April 14, 2012 — Leave a comment

From the beginning, there have been some strange similarities between Mtuseni and me that make us believe we were destined to meet. One of the strongest is our interest in communications and media. I studied mass communication and TV production at Emerson College in Boston. Mtuseni is studying media, with a concentration in radio — and at a college called Boston. Weird.

He’s been enjoying his studies. Mtuseni’s a curious kid, and the breadth of his classes provide windows into the world from various perspectives: from radio and TV to marketing and journalism. But now that he’s been in school for over a year, he’s recognizing the limits placed on him by his circumstances. The other day he texted that “I’m living in a media world but outside of it.” What he meant is that what happens in the media is discussed all the time in class, and on campus in general. He’s right to see that, unlike some subjects, media isn’t only theories in books — it’s happening all around us in real time. But with no electricity at home (or now in his community) and no laptop and minimal computer access, Mtuseni is not getting the same exposure. Many students at his school live in the townships, which are poor and crowded but at least have electricity. Mtuseni’s settlement is at the bottom of the economic hierarchy in Johannesburg.

In the US, we are awash in messages from television and radio and the Internet. Much of it is garbage, but it’s all part of life in the 21st century. But someone who doesn’t have electricity or Internet access is locked out of that experience, and can’t fully participate in the conversation. Having only a basic cable TV package, I get frustrated not being able to discuss the new season of Mad Men, and I flee when people want to give away spoilers before it’s released on DVD. But Mtuseni is in a virtual media blackout — while studying for a media diploma. If students are discussing a TV documentary or the value of marketing via YouTube, he can only listen and learn, but not put his two cents in. (And he has plenty of cents to put in about everything!)

Even when Mtuseni’s community had electricity, there was only a small TV showing limited channels at the creche. The public library near his college only has two computers for public use — a fact that boggles my mind given the corporate wealth that surrounds it.

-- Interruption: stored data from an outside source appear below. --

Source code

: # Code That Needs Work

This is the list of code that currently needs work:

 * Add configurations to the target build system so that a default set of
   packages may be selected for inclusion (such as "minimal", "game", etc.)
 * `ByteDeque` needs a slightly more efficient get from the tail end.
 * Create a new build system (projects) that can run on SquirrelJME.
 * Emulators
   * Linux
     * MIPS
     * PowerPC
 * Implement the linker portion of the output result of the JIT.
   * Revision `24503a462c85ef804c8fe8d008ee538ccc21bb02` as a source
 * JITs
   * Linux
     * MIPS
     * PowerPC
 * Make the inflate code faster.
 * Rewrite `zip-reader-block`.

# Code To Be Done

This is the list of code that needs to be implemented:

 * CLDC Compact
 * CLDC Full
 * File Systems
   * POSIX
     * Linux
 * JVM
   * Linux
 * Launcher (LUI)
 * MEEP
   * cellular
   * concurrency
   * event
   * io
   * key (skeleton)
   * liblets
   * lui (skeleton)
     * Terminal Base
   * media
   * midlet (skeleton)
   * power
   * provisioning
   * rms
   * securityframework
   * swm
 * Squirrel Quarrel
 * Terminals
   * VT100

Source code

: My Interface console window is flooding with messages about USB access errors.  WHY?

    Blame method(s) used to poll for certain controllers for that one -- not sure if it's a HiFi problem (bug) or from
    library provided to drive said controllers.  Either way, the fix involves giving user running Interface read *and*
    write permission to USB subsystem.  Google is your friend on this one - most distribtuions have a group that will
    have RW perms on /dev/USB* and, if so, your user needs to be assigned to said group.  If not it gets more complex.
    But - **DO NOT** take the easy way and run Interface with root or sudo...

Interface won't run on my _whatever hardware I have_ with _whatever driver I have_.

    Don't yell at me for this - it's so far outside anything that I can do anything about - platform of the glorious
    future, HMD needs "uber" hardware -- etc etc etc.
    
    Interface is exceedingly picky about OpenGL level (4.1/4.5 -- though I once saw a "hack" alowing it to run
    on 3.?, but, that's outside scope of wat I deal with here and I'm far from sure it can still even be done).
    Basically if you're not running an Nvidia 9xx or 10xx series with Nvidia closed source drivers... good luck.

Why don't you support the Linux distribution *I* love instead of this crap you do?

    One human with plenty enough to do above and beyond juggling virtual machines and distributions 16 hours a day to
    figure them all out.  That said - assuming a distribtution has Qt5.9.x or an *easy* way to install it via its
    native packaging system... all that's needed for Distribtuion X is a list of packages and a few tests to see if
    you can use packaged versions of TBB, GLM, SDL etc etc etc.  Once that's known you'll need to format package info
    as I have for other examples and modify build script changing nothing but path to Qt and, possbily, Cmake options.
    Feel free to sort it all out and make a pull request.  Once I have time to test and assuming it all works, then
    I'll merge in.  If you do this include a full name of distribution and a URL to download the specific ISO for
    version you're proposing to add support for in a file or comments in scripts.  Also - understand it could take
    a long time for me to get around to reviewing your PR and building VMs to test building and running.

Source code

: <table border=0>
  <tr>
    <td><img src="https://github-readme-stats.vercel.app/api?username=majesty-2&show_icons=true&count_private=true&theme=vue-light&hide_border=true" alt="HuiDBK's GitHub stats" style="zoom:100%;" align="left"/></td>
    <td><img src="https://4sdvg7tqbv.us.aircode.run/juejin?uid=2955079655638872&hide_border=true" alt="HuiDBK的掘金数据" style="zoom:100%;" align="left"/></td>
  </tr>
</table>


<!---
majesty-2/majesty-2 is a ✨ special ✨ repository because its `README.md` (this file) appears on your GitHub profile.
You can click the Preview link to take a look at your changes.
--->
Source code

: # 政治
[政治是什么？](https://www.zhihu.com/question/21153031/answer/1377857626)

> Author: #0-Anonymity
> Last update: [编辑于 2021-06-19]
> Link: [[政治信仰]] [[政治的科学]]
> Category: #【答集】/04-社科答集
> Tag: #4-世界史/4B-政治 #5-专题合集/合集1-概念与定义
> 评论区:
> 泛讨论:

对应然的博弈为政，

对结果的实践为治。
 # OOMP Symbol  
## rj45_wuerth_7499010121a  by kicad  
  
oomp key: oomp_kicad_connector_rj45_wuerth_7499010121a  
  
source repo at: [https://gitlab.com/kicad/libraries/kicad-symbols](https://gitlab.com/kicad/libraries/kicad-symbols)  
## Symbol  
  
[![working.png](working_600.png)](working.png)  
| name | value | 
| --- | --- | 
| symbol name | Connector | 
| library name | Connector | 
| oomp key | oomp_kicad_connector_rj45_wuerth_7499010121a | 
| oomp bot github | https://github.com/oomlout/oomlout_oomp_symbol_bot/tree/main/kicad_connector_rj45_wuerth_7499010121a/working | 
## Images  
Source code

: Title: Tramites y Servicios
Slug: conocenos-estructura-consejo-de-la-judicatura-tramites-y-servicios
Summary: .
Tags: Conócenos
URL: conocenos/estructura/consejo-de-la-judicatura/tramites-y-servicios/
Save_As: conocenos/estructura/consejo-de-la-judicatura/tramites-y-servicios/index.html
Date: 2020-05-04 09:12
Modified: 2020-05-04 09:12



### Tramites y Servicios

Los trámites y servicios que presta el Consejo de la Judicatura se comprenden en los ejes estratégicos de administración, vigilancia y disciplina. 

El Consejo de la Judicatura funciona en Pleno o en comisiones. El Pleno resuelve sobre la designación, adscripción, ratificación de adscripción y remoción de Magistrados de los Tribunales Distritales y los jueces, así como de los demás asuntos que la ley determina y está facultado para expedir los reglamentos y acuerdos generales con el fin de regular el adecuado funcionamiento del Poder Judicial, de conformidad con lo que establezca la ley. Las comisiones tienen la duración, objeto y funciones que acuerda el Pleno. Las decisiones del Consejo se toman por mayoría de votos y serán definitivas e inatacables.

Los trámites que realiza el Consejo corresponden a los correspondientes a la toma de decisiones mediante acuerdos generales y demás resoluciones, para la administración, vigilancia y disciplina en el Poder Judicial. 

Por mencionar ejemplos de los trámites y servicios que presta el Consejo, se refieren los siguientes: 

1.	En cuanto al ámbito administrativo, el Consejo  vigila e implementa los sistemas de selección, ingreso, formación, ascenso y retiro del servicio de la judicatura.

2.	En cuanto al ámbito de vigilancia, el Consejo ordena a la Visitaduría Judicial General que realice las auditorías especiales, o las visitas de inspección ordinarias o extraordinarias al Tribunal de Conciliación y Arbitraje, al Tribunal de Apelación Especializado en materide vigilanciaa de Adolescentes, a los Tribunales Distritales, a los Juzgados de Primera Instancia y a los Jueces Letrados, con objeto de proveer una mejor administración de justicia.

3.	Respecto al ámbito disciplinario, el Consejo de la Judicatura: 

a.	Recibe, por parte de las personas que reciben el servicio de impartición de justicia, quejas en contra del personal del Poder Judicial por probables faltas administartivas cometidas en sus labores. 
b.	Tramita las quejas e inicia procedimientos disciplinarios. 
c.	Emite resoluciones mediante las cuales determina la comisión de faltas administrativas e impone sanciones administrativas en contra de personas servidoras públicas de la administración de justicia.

I’ve debated for a long time about getting him a laptop, but he has a problem with losing things and is not very computer-savvy. (Mastering his Blackberry is one thing, a laptop is a completely different level.)

This new lack of electricity and water bothers me from a health perspective — for his whole family. But studying media in a “media world” from behind a firewall impacts his success at school. And I don’t have a solution. The typical raising-a-teenager frustrations with Mtuseni I can handle. It’s the systemic issues that give me sleepless nights.